Bushy moustaches, thick Syrian accents, fistfights in 1930s Damascus and… medical masks? A parody of a popular Syrian television show is raising awareness on curbing the coronavirus outbreak in neighboring Iraq.
Artists in Iraq’s southern port city of Basra have adapted the beloved characters of “Bab al-Hara” (“The Neighborhood Gate”) — a 10-season period drama watched across the Arab world — to convince their compatriots to take the pandemic seriously.
In one skit, the show’s main character Abu Issam returns to the Syrian capital Damascus unannounced after a long absence, just in time to keep his son from getting into a street fight.
“Put on your mask!” Abu Issam, played by Iraqi artist Mohammad Qassem, scolds his son.
When his wife — also played by Qassem — later draws close to welcome him home, Abu Issam slaps her.
“Don’t you know that hugging and kissing are forbidden? We’re in the time of corona(virus)! Disinfect the house!”
The scenes are meant to be lighthearted, but the messages behind them are no laughing matter, Qassem told AFP.
“We created these skits to raise the public’s awareness of what measures the health ministry has asked them to commit to, how to disinfect and clean your hands, and how to abide by the lockdown,” he said.
Iraq imposed a nationwide lockdown in mid-March to combat the spread of the virus, but relaxed measures to an evening and weekend curfew last week.
People quickly flooded the streets as stores opened across the country, with very few practicing social distancing or wearing masks and gloves.
The language of comedy may convince people to take preventative action against the virus in ways government orders could not, said Youssef al-Hajjaj, who plays Abu Issam’s son in the “Bab al-Hara” parody.
“These sketches use comedy to spread information about staying protected when leaving your homes,” Hajjaj said.
Pop hits have also been used to persuade Iraqis to stay home, including a remixed music video of a beloved Egyptian hit featuring a police officer at a checkpoint.
“Corona’s got us under curfew here, the world is crazy and full of fear,” he croons.
Iraqi singers Wissam Daoud and Thaer Hazem were quick to put out their own tune, a ballad set to the jumpy percussion typical of Iraqi music.
“Be careful and don’t go out, it’ll get easier day by day.

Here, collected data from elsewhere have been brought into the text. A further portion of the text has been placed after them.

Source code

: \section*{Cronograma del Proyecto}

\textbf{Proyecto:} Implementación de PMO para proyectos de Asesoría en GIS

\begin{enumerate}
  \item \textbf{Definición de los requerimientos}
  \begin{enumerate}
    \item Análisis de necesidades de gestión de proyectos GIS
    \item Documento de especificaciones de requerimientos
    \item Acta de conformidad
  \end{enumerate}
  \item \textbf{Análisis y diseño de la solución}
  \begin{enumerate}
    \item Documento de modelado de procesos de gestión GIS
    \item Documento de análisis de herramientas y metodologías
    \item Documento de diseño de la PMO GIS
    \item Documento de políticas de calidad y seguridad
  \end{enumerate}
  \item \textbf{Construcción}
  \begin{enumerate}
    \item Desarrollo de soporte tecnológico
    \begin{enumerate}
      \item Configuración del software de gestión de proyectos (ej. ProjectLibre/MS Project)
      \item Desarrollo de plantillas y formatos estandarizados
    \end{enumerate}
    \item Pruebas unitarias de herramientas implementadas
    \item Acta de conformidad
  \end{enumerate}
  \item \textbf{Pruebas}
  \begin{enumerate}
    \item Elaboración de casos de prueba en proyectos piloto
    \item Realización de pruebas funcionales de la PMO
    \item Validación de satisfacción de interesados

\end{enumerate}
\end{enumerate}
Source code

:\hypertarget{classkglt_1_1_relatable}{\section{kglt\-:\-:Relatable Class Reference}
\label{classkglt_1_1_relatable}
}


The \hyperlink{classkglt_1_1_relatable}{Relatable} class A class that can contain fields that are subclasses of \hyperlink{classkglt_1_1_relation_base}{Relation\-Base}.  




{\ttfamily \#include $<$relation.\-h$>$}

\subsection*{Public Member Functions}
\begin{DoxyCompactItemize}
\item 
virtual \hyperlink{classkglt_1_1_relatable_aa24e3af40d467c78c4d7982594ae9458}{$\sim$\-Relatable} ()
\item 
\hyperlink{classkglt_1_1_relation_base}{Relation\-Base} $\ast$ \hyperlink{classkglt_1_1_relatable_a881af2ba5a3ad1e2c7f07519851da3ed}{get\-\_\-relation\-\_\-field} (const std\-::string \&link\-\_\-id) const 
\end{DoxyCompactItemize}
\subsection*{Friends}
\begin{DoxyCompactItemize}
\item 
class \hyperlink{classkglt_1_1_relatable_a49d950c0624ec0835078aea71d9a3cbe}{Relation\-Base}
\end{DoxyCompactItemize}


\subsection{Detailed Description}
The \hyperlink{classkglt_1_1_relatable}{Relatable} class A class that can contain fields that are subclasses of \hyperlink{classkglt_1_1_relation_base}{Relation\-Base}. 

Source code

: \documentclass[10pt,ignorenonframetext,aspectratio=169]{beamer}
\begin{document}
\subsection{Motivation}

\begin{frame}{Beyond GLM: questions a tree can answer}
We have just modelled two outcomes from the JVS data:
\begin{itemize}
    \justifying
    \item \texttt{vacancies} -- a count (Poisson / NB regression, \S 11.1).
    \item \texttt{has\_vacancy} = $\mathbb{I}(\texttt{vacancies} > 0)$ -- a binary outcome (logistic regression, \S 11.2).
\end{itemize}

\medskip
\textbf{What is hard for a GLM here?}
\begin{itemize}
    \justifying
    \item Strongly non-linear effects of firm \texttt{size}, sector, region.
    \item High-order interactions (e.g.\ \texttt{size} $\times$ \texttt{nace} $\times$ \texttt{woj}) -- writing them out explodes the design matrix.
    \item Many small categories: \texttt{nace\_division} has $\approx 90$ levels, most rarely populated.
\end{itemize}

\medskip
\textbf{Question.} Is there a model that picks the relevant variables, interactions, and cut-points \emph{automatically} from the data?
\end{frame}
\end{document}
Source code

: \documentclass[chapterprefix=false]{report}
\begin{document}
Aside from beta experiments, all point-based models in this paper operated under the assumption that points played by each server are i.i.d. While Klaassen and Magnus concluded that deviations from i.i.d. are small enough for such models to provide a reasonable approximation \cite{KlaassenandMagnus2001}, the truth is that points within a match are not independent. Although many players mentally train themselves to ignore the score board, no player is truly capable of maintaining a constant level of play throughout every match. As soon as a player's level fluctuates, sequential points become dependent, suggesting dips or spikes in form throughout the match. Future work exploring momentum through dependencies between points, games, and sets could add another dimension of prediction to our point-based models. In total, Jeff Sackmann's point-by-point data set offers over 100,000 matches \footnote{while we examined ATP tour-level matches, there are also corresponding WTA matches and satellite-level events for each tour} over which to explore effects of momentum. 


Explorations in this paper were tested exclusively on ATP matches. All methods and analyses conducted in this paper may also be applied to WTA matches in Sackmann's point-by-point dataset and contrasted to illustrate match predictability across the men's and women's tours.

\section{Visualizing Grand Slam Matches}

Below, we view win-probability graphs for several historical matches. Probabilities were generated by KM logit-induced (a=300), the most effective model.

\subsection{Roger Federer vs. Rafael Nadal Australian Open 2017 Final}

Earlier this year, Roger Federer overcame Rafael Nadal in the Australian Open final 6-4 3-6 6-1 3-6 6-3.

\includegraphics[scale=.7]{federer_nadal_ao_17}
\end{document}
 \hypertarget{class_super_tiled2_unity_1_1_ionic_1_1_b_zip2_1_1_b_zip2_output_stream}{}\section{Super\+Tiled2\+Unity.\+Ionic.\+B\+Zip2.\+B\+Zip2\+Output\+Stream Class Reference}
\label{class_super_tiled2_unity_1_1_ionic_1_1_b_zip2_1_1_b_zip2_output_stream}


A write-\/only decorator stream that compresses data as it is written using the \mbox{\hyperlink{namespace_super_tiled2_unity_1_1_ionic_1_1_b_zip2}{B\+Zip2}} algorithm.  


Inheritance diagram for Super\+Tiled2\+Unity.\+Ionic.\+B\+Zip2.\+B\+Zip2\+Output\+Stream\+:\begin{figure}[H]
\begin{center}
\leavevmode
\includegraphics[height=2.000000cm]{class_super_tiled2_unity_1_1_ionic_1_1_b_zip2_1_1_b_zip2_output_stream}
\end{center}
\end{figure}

That’s how you’ll stay well and this crisis will go away,” they advise.
Qassem and his team have dedicated songs to medical staff and other artists have produced skits to show solidarity with those working long hours at Iraqi hospitals.
One video depicts a young female nurse calling her husband from the hospital, tearfully confessing she was exhausted.
“Stay strong. It’s not any tougher than what we’ve already been through,” he tells her over the phone.
Artistic director Abdullah Khaled, 28, considered it an “artistic responsibility” to support medical staff and spread reliable information about the virus.
Another film his team produced features practical tips, including how to disinfect produce and limit outings to one person per household.
Khaled’s team says these videos, viewed thousands of times on Instagram, would have more of an impact than the government’s conventional communications strategy.
“Awareness through videos is one of the most important tools we have to persuade people to protect themselves,” said the videos’ 29-year-old director Mustafa al-Karkhy.
“These videos are why people stay safe.”